Re: [LSF/MM/BPF TOPIC] Improving Zoned Storage Support

Bart Van Assche <bvanassche@xxxxxxx> · Tue, 16 Jan 2024 17:21:49 -0800

On 1/16/24 15:34, Damien Le Moal wrote:
On 1/17/24 03:20, Bart Van Assche wrote:
File system implementers have to decide whether to use Write or Zone
Append. While the Zone Append command tolerates reordering, with this
command the filesystem cannot control the order in which the data is
written on the medium without restricting the queue depth to one.
Additionally, the latency of write operations is lower compared to zone
append operations. From [2], a paper with performance results for one
ZNS SSD model: "we observe that the latency of write operations is lower
than that of append operations, even if the request size is the same".

What is the queue depth for this claim ?

Hmm ... I haven't found this in the paper. Maybe I overlooked something.

The mq-deadline I/O scheduler serializes zoned writes even if these got
reordered by the block layer. However, the mq-deadline I/O scheduler,
just like any other single-queue I/O scheduler, is a performance
bottleneck for SSDs that support more than 200 K IOPS. Current NVMe and
UFS 4.0 block devices support more than 200 K IOPS.

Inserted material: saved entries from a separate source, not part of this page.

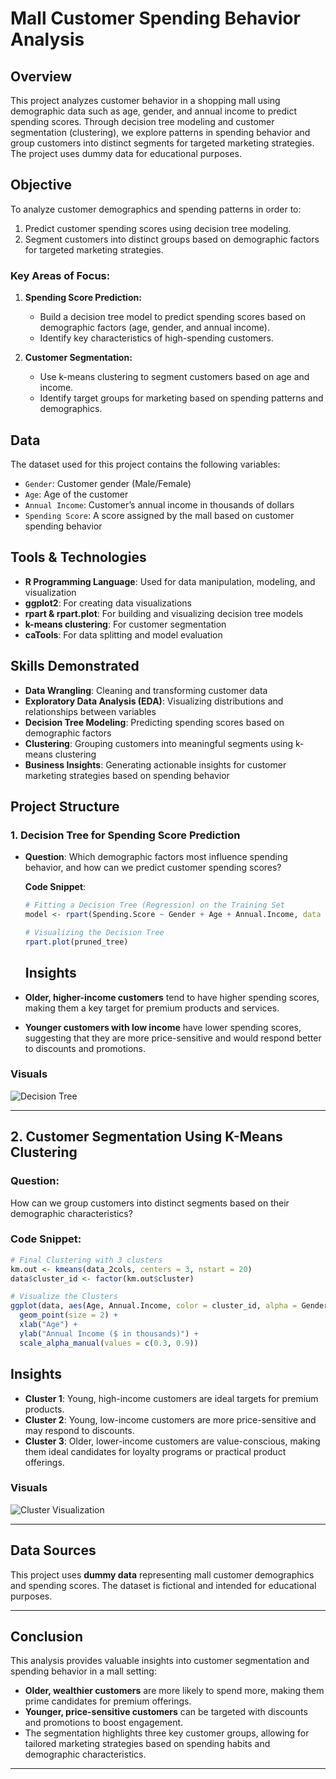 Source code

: # Mall Customer Spending Behavior Analysis

## Overview
This project analyzes customer behavior in a shopping mall using demographic data such as age, gender, and annual income to predict spending scores. Through decision tree modeling and customer segmentation (clustering), we explore patterns in spending behavior and group customers into distinct segments for targeted marketing strategies. The project uses dummy data for educational purposes.

## Objective
To analyze customer demographics and spending patterns in order to:
1. Predict customer spending scores using decision tree modeling.
2. Segment customers into distinct groups based on demographic factors for targeted marketing strategies.

### Key Areas of Focus:
1. **Spending Score Prediction:**
   - Build a decision tree model to predict spending scores based on demographic factors (age, gender, and annual income).
   - Identify key characteristics of high-spending customers.
   
2. **Customer Segmentation:**
   - Use k-means clustering to segment customers based on age and income.
   - Identify target groups for marketing based on spending patterns and demographics.

## Data
The dataset used for this project contains the following variables:
- `Gender`: Customer gender (Male/Female)
- `Age`: Age of the customer
- `Annual Income`: Customer’s annual income in thousands of dollars
- `Spending Score`: A score assigned by the mall based on customer spending behavior

## Tools & Technologies
- **R Programming Language**: Used for data manipulation, modeling, and visualization
- **ggplot2**: For creating data visualizations
- **rpart & rpart.plot**: For building and visualizing decision tree models
- **k-means clustering**: For customer segmentation
- **caTools**: For data splitting and model evaluation

## Skills Demonstrated
- **Data Wrangling**: Cleaning and transforming customer data
- **Exploratory Data Analysis (EDA)**: Visualizing distributions and relationships between variables
- **Decision Tree Modeling**: Predicting spending scores based on demographic factors
- **Clustering**: Grouping customers into meaningful segments using k-means clustering
- **Business Insights**: Generating actionable insights for customer marketing strategies based on spending behavior

## Project Structure
### 1. Decision Tree for Spending Score Prediction
- **Question**: Which demographic factors most influence spending behavior, and how can we predict customer spending scores?
  
  **Code Snippet**:
  ```r
  # Fitting a Decision Tree (Regression) on the Training Set
  model <- rpart(Spending.Score ~ Gender + Age + Annual.Income, data = training_set, method = 'anova')

  # Visualizing the Decision Tree
  rpart.plot(pruned_tree)
  ```

  ## Insights

- **Older, higher-income customers** tend to have higher spending scores, making them a key target for premium products and services.
- **Younger customers with low income** have lower spending scores, suggesting that they are more price-sensitive and would respond better to discounts and promotions.

### Visuals

![Decision Tree](path_to_decision_tree_image.png)

---

## 2. Customer Segmentation Using K-Means Clustering

### Question: 
How can we group customers into distinct segments based on their demographic characteristics?

### Code Snippet:
```r
# Final Clustering with 3 clusters
km.out <- kmeans(data_2cols, centers = 3, nstart = 20)
data$cluster_id <- factor(km.out$cluster)

# Visualize the Clusters
ggplot(data, aes(Age, Annual.Income, color = cluster_id, alpha = Gender)) +
  geom_point(size = 2) +
  xlab("Age") +
  ylab("Annual Income ($ in thousands)") +
  scale_alpha_manual(values = c(0.3, 0.9))
```

## Insights

- **Cluster 1**: Young, high-income customers are ideal targets for premium products.
- **Cluster 2**: Young, low-income customers are more price-sensitive and may respond to discounts.
- **Cluster 3**: Older, lower-income customers are value-conscious, making them ideal candidates for loyalty programs or practical product offerings.

### Visuals
![Cluster Visualization](path_to_cluster_image.png)

---

## Data Sources

This project uses **dummy data** representing mall customer demographics and spending scores. The dataset is fictional and intended for educational purposes.

---

## Conclusion

This analysis provides valuable insights into customer segmentation and spending behavior in a mall setting:

- **Older, wealthier customers** are more likely to spend more, making them prime candidates for premium offerings.
- **Younger, price-sensitive customers** can be targeted with discounts and promotions to boost engagement.
- The segmentation highlights three key customer groups, allowing for tailored marketing strategies based on spending habits and demographic characteristics.

---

FYI, I am about to post 20-something patches that completely remove zone write
locking and replace it with "zone write plugging". That is done above the IO
scheduler and also provides zone append emulation for drives that ask for it.

With this change:
  - Zone append emulation is moved to the block layer, as a generic
implementation. sd and dm zone append emulation code is removed.
  - Any scheduler can be used, including "none". mq-deadline zone block device
special support is removed.
  - Overall, a lot less code (the series removes more code than it adds).
  - Reordering problems such as due to IO priority is resolved as well.

This will need a lot of testing, which we are working on. But your help with
testing on UFS devices will be appreciated as well.

That sounds very interesting. I can help with reviewing the kernel
patches and also with testing these.

Thanks,

Bart.